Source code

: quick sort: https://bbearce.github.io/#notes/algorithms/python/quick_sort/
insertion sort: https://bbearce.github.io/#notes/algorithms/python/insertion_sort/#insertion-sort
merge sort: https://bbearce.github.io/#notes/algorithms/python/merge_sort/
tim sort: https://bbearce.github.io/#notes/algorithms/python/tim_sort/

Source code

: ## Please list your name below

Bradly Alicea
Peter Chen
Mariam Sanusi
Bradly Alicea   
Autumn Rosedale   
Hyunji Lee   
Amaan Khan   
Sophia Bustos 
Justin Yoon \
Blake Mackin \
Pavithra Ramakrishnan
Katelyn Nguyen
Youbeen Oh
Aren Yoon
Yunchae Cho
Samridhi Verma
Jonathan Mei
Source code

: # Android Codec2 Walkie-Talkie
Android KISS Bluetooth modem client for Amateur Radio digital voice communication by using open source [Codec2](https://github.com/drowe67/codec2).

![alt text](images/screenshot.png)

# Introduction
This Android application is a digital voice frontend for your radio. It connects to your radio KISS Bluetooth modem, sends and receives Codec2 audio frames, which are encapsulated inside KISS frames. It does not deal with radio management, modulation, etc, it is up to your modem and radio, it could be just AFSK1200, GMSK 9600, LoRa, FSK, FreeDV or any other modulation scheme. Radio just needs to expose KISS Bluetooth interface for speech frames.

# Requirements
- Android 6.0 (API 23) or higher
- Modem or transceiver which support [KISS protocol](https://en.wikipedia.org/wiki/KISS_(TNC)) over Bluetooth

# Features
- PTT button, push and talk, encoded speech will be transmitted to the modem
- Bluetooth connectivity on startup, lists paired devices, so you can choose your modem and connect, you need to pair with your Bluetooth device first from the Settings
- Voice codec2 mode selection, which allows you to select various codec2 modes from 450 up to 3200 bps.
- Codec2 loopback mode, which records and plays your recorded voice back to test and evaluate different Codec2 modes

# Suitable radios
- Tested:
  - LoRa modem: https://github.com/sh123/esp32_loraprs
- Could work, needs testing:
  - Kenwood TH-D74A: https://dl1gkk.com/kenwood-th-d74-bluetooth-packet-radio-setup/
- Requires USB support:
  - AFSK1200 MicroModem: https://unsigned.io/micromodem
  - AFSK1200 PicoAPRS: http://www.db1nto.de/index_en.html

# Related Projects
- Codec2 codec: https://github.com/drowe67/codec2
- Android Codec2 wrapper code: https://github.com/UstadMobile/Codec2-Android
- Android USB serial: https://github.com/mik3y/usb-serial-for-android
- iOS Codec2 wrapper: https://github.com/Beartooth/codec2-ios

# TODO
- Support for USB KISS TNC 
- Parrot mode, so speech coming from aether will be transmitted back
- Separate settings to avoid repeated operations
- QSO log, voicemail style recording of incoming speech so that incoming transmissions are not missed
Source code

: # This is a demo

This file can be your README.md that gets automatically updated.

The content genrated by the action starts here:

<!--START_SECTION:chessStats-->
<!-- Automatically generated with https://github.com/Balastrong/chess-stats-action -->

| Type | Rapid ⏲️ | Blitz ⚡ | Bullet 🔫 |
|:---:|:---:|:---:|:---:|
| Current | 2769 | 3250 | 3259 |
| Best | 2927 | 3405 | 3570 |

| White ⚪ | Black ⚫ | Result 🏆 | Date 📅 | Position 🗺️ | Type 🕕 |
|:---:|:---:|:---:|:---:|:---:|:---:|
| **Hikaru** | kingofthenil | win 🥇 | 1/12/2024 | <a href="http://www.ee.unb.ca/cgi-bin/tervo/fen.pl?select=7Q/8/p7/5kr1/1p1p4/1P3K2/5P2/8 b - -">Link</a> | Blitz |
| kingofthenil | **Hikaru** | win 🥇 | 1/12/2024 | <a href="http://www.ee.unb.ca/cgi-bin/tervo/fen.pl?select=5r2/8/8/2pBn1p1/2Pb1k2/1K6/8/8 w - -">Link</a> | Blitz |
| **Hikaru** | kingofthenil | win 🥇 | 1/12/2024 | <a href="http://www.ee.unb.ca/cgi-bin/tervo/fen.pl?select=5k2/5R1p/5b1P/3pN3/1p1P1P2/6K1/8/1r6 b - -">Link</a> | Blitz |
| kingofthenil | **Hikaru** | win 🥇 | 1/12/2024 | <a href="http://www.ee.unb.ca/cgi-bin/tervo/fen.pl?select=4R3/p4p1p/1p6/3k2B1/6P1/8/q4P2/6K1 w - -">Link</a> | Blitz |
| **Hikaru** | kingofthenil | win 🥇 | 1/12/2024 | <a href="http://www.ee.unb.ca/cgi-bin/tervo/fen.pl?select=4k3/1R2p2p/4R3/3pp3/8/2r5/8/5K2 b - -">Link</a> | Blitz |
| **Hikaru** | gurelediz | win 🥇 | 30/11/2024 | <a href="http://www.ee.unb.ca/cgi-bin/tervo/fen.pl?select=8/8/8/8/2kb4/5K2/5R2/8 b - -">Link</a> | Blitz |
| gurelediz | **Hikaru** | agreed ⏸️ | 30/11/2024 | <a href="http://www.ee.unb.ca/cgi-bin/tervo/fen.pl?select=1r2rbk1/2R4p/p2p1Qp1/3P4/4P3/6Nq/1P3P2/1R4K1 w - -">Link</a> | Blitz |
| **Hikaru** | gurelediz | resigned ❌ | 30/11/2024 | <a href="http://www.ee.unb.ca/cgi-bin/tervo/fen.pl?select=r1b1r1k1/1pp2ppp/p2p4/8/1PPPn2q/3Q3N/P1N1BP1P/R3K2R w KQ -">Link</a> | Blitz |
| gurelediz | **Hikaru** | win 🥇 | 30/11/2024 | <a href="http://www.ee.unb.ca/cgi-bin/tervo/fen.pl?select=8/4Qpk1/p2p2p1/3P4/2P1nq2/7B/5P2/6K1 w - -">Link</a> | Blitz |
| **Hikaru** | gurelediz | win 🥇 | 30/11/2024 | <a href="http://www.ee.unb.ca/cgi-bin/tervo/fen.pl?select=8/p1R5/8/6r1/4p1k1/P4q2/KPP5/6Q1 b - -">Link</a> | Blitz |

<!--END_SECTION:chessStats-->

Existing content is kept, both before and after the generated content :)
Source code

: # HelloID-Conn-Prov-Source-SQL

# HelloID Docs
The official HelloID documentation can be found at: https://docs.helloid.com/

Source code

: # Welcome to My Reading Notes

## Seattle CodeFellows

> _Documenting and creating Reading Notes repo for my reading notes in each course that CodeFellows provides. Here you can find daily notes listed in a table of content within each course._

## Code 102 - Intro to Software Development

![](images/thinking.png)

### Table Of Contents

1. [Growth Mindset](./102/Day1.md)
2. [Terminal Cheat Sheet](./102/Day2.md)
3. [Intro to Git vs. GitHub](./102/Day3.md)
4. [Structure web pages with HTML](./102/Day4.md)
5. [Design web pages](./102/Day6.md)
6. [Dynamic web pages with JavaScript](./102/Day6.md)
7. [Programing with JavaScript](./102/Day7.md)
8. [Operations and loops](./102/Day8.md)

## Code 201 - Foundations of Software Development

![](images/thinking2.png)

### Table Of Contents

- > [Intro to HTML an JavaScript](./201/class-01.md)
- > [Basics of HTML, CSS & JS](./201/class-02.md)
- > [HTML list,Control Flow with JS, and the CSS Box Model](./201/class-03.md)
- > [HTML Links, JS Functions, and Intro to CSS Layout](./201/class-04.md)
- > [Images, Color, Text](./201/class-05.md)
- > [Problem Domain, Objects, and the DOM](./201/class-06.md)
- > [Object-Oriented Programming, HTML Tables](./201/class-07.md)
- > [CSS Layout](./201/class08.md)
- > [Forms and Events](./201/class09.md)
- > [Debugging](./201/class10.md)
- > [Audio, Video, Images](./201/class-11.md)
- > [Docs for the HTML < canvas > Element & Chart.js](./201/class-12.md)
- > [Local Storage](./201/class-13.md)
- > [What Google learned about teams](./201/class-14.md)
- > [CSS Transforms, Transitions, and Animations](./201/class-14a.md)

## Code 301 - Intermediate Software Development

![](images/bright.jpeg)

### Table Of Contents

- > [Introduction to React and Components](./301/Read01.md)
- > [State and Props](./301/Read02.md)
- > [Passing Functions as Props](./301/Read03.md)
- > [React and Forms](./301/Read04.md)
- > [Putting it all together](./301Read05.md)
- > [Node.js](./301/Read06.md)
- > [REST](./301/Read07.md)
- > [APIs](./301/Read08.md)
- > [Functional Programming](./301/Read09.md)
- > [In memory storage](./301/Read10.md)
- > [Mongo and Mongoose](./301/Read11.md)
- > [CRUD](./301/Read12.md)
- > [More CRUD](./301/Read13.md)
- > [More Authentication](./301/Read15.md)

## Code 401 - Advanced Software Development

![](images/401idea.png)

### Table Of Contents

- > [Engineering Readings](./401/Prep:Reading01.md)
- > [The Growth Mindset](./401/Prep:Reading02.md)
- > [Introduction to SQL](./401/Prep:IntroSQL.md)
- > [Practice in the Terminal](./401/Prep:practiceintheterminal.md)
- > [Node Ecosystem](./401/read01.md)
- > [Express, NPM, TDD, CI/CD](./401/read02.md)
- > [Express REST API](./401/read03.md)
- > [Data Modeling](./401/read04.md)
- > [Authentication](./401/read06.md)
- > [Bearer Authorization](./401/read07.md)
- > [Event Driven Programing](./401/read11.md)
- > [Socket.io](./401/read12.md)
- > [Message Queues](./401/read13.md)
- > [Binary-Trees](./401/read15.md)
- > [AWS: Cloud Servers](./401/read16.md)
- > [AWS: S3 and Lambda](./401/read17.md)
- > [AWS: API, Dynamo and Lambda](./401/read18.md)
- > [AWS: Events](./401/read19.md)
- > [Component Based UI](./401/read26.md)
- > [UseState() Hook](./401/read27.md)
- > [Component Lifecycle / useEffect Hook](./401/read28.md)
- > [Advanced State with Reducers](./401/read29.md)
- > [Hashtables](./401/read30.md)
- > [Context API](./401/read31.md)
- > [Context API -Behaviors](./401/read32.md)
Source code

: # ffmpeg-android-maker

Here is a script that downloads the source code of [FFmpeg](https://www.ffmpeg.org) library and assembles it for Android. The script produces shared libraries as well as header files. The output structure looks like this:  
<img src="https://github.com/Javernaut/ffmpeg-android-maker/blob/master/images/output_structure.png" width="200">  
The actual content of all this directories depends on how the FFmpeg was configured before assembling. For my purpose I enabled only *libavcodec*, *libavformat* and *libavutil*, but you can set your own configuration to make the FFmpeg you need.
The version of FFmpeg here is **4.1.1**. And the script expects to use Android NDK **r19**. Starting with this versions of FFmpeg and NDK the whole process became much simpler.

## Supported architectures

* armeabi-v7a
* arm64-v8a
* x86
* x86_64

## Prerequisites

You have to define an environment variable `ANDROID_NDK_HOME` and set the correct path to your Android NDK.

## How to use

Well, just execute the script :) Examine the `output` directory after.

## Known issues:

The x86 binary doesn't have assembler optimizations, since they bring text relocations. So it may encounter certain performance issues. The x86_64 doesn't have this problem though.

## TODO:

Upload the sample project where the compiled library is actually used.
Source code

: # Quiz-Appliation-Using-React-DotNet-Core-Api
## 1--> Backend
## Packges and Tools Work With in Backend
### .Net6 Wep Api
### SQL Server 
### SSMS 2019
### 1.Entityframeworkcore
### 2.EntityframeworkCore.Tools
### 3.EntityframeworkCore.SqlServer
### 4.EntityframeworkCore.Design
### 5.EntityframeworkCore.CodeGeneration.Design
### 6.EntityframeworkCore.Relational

WHAT YOU HAVE TO DO
Everything from the first line of the records above to the line containing "Android Codec2 Walkie-Talkie", inclusive, should be repeated exactly; leave out the rest.

ANSWER FOR THE TASK
Source code

: quick sort: https://bbearce.github.io/#notes/algorithms/python/quick_sort/
insertion sort: https://bbearce.github.io/#notes/algorithms/python/insertion_sort/#insertion-sort
merge sort: https://bbearce.github.io/#notes/algorithms/python/merge_sort/
tim sort: https://bbearce.github.io/#notes/algorithms/python/tim_sort/

Source code

: ## Please list your name below

Bradly Alicea
Peter Chen
Mariam Sanusi
Bradly Alicea   
Autumn Rosedale   
Hyunji Lee   
Amaan Khan   
Sophia Bustos 
Justin Yoon \
Blake Mackin \
Pavithra Ramakrishnan
Katelyn Nguyen
Youbeen Oh
Aren Yoon
Yunchae Cho
Samridhi Verma
Jonathan Mei
Source code

: # Android Codec2 Walkie-Talkie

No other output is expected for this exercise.